The following year, state and local law enforcers and humane officers raided dozens of substandard kennels. In Bloomer, Arkansas, 114 dogs were found abandoned in the scorching sun. In Buxton, Maine, 250 Australian Shepherds, French Bulldogs, Brussels Griffons, and Shetland Sheepdogs were removed from squalid conditions. In Houston, fifty starving American Bulldogs were rescued. In Van Buren County, Arkansas, 200 dogs covered in feces and urine were carried to safety. In Burns, Oregon, nearly 200 dogs were seized. In Jackson County, Missouri, sixty Labrador Retrievers were taken from a kennel. And in Dyersburg, Tennessee, more than 130 puppies were removed from cages, including one puppy who had scald marks from lying in its own urine.
• • •
In 2007, after
fielding numerous complaints about negligent kennels in Virginia, the HSUS spent five months investigating that state’s dog-breeding industry. They found that only sixteen of Virginia’s breeders were licensed by the U.S. Department of Agriculture. The number of unlicensed commercial kennels was far greater: 900 kennels in all. After watching video footage shot by the HSUS, Carroll County authorities raided the kennel of Hillsville, Virginia, breeder Junior Horton and rescued 980 Yorkshire Terriers, Poodles, Maltese, Shih Tzu, Lhasa Apsos, and other small dogs—nearly twice as many dogs as Horton was licensed to have—from filthy cages. Volunteers from as far away as Florida and New York descended on the tiny town to help care for the dogs. Pacelle called the kennel “an inevitable consequence of an out-of-control and irresponsible industry.”
Horton disputed the use of the term “puppy mill” to describe his operation. He was convicted of animal cruelty and neglect, but his punishment was light. The judge in the case ordered him to pay $4,775 in veterinary costs, suspended his twelve-year prison sentence, and put him on probation, but allowed Horton to continue operating with 250 dogs. An appeals court judge upheld the verdict.
Lenient judgments were all too common. Hoping to minimize the burden of caring for hundreds of rescued dogs, officials frequently cut deals that let breeders off easy so that victimized dogs could be adopted out quickly. The case of Gallatin, Tennessee, breeder Irene Meuser was a good example. In October 2006, acting on a tip, more than 100 local authorities, volunteers, and veterinarians descended on Meuser’s property where, in three outbuildings, they found 36 cats and 246 sick and malnourished Poodles, Shih Tzu, Chihuahuas, and other small dogs in cages so cramped some of them were unable to stand.

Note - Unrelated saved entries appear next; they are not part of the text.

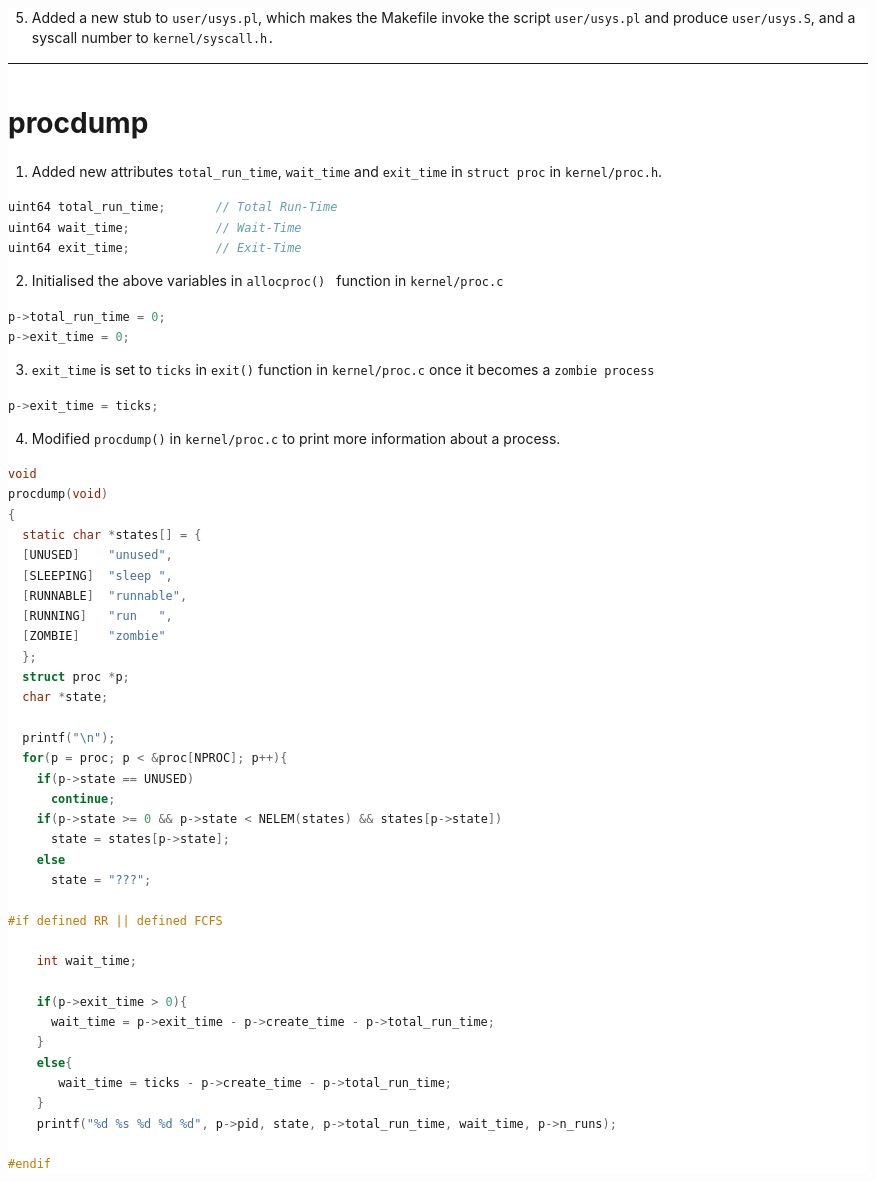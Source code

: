 5. Added a new stub to `user/usys.pl`, which makes the Makefile invoke the script `user/usys.pl` and produce `user/usys.S`, and a syscall number to `kernel/syscall.h.`

----

# procdump 

1. Added new attributes `total_run_time`, `wait_time` and `exit_time` in `struct proc` in `kernel/proc.h`.

```c
uint64 total_run_time;       // Total Run-Time
uint64 wait_time;            // Wait-Time
uint64 exit_time;            // Exit-Time
```

2.  Initialised the above variables in `allocproc() ` function in `kernel/proc.c`

```c
p->total_run_time = 0;
p->exit_time = 0;
```

3. `exit_time` is set to `ticks` in `exit()` function in `kernel/proc.c` once it becomes a `zombie process`

```c
p->exit_time = ticks;
```

4. Modified `procdump()` in `kernel/proc.c` to print more information about a process.

```c
void
procdump(void)
{
  static char *states[] = {
  [UNUSED]    "unused",
  [SLEEPING]  "sleep ",
  [RUNNABLE]  "runnable",
  [RUNNING]   "run   ",
  [ZOMBIE]    "zombie"
  };
  struct proc *p;
  char *state;

  printf("\n");
  for(p = proc; p < &proc[NPROC]; p++){
    if(p->state == UNUSED)
      continue;
    if(p->state >= 0 && p->state < NELEM(states) && states[p->state])
      state = states[p->state];
    else
      state = "???";

#if defined RR || defined FCFS 

    int wait_time;

    if(p->exit_time > 0){
      wait_time = p->exit_time - p->create_time - p->total_run_time;
    }
    else{
       wait_time = ticks - p->create_time - p->total_run_time;
    }
    printf("%d %s %d %d %d", p->pid, state, p->total_run_time, wait_time, p->n_runs);

#endif
```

The animals’ food and water bowls were dirty, and the smell of ammonia was so pungent that rescuers had to strap on ventilation masks. This wasn’t the first time Meuser had been in trouble. Authorities had investigated her eleven years earlier, but hadn’t charged her with any crime. She was given guidelines for housing the dogs, but no one had followed up to see whether she was following them.